Forum Moderators: open

Message Too Old, No Replies

the oBot returns

         

lucy24

12:29 am on Sep 9, 2015 (gmt 0)

WebmasterWorld Senior Member 10+ Year Member Top Contributors Of The Month



... Well, returns to me, anyhow.

Thread from winter 2011/2012 [webmasterworld.com]
Thread from 2013 [webmasterworld.com]

Some interesting changes, though obviously still the same critter.
IP: 206.253.226.12
UA: Mozilla/5.0 (compatible; oBot/2.3.1; +http://filterdb.iss.net/crawler/)

Behavior: visit began with robots.txt, immediately followed by front page, brief intermission, and then 60 further requests in 30 seconds for a steady average of 2 per second. (Like the Googlebot, they clearly do not know how to read the Crawl-Delay directive, but really, isn't no-more-than-one-per-second a pretty good rule of thumb?)

Now the fun begins. Nothing was requested from either of the roboted-out directories whose content is linked from the front page. So that's good. But they must be going for some kind of Robotic Stupidity prize, because for each of the six permitted directories, requests went:
/directory
(without trailing slash, leading to mod_dir redirect to)
/directory/
(i.e. the form the front page linked to in the first place)
and then
/images/something
/images/somethingelse
et cetera, each time referring to images whose actual URL is
/directory/images/etcetera
linked from directory-index pages in the form
images/etcetera

With all those misread subdirectory-images, it seems to have escaped their notice that there are also images linked directly from the front page, so the only /images/ they didn't ask for were the ones that do exist.*

I don't know if this is a domino effect whereby they think they're in the root (page at "/directory") when in fact they're in a subdirectory, or whether they just don't understand how relative links work. Net result: 62 requests, of which just 9 were successful. There was even a bonus redirect to an entirely different site, thanks to one subdirectory having the same name as a top-level directory in that other site.**

No, wait, I take it back: there was one robots.txt violation. Apparently you only have to read robots.txt for the site that contains the html; they also requested two piwik files which live in a roboted-out directory on a different site. (This, in turn, tells me that they paid a brief visit to yet a third site-- but were apparently so baffled by its link structure, they just grabbed a couple of images and quickly left.)


* "We carried away all that we did not catch, and all that we caught, we left behind."
** In fact I had to pore over my htaccess to find the redirect, since there's no earthly reason any human would ever request a file from Site B that has never existed anywhere but Site A. I just put the redirect there for insurance.

aristotle

9:23 pm on Sep 9, 2015 (gmt 0)

WebmasterWorld Senior Member 10+ Year Member Top Contributors Of The Month



(Like the Googlebot, they clearly do not know how to read the Crawl-Delay directive, but really, isn't no-more-than-one-per-second a pretty good rule of thumb?)
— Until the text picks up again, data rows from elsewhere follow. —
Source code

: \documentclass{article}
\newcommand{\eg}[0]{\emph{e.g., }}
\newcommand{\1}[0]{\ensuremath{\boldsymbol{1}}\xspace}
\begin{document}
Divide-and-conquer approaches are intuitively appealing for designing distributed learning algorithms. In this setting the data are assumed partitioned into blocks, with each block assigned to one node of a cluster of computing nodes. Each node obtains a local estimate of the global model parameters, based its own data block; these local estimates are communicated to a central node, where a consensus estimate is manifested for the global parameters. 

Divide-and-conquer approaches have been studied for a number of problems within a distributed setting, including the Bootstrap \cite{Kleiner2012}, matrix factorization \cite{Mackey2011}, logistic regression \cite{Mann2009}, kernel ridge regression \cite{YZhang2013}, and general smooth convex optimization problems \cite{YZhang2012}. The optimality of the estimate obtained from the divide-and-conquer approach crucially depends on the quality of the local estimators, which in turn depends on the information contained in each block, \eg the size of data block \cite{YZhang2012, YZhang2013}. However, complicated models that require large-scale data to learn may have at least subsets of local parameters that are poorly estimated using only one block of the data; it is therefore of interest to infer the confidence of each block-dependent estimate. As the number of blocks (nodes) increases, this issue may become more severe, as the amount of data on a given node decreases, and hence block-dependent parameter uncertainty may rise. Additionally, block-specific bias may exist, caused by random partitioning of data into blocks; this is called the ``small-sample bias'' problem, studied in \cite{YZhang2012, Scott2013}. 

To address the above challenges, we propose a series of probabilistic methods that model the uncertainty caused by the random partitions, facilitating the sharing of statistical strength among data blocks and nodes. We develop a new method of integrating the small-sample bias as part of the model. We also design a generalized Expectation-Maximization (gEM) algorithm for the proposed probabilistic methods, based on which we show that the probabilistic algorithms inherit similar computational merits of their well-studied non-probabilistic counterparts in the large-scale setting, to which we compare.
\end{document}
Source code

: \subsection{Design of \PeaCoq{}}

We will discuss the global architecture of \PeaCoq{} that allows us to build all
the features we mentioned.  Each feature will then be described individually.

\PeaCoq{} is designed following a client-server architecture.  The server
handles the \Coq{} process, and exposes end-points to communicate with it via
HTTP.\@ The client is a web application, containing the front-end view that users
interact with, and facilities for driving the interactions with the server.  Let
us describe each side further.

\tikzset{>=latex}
I've never heard of that directive, but if there's no way to enforce it, then is it really worth having?

lucy24

10:57 pm on Sep 9, 2015 (gmt 0)

WebmasterWorld Senior Member 10+ Year Member Top Contributors Of The Month



It's one line in robots.txt, so it can't possibly do any harm.

keyplyr

12:18 am on Sep 10, 2015 (gmt 0)

WebmasterWorld Senior Member 10+ Year Member Top Contributors Of The Month



I noticed this a couple weeks ago. For years I had oBot blocked, silly me. I just poked a hole for it. IBM supplies data to a large client base, some for marketing stratagems. I'm hoping they bid for my properties & increase the RPM.

hey clearly do not know how to read the Crawl-Delay directive, but really, isn't no-more-than-one-per-second a pretty good rule of thumb?

Crawl-Delay is not a required standard. Some support it, other do not. IMO Bing is the one that seems to make their own rules as far as supporting robot tags.

aristotle

1:05 am on Sep 10, 2015 (gmt 0)

WebmasterWorld Senior Member 10+ Year Member Top Contributors Of The Month



Lucy -- personally I don't think it's a good idea to try to tell legitimate bots like googlebot how often they can crawl. I'm willing to let them crawl as often as they want, trusting them not to cause any problems. Seems like I read somewhere that googlebot can sense when a server is overloaded and adjust its crawl frequency accordingly.

lucy24

6:50 pm on Sep 10, 2015 (gmt 0)

WebmasterWorld Senior Member 10+ Year Member Top Contributors Of The Month



Googlebot simply ignores Crawl-Delay-- they say so outright-- but there is a section in WMT where you can tell them how often to crawl.

The w3 link checker has a minimum of one second between requests, though you can tell it to go slower. Excessive requests-- the kind that result in 500-class errors-- are one of the signals of an unwanted robot.

To my surprise, I got a reply from oBot (that is, IBM Germany, forget the exact name) when I emailed to ask about their request pattern. I will see if there's a follow-up.